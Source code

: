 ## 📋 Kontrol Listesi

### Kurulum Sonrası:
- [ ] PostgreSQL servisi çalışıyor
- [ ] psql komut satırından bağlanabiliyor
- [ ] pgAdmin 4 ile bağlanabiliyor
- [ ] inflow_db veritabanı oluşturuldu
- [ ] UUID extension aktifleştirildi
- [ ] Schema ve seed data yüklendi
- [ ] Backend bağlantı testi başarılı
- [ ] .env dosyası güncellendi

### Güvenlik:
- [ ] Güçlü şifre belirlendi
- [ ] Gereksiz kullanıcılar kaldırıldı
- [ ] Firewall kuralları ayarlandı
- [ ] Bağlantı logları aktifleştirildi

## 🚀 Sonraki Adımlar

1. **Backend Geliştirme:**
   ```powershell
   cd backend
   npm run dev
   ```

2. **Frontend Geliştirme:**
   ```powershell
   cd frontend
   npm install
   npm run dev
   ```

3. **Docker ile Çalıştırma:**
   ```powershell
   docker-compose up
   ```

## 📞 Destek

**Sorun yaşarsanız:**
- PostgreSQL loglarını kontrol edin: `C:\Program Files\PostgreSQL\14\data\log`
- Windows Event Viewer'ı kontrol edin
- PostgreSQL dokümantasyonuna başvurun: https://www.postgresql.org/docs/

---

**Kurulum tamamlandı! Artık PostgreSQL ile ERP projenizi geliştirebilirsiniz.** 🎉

**Your task**
Could you restate, word for word, every line from the one containing "- [ ] PostgreSQL servisi çalışıyor" through the last line of the records above, and nothing more?

**Response area**
- [ ] PostgreSQL servisi çalışıyor
- [ ] psql komut satırından bağlanabiliyor
- [ ] pgAdmin 4 ile bağlanabiliyor
- [ ] inflow_db veritabanı oluşturuldu
- [ ] UUID extension aktifleştirildi
- [ ] Schema ve seed data yüklendi
- [ ] Backend bağlantı testi başarılı
- [ ] .env dosyası güncellendi

### Güvenlik:
- [ ] Güçlü şifre belirlendi
- [ ] Gereksiz kullanıcılar kaldırıldı
- [ ] Firewall kuralları ayarlandı
- [ ] Bağlantı logları aktifleştirildi

## 🚀 Sonraki Adımlar

1. **Backend Geliştirme:**
   ```powershell
   cd backend
   npm run dev
   ```

2. **Frontend Geliştirme:**
   ```powershell
   cd frontend
   npm install
   npm run dev
   ```

3. **Docker ile Çalıştırma:**
   ```powershell
   docker-compose up
   ```

## 📞 Destek

**Sorun yaşarsanız:**
- PostgreSQL loglarını kontrol edin: `C:\Program Files\PostgreSQL\14\data\log`
- Windows Event Viewer'ı kontrol edin
- PostgreSQL dokümantasyonuna başvurun: https://www.postgresql.org/docs/

---

**Kurulum tamamlandı! Artık PostgreSQL ile ERP projenizi geliştirebilirsiniz.** 🎉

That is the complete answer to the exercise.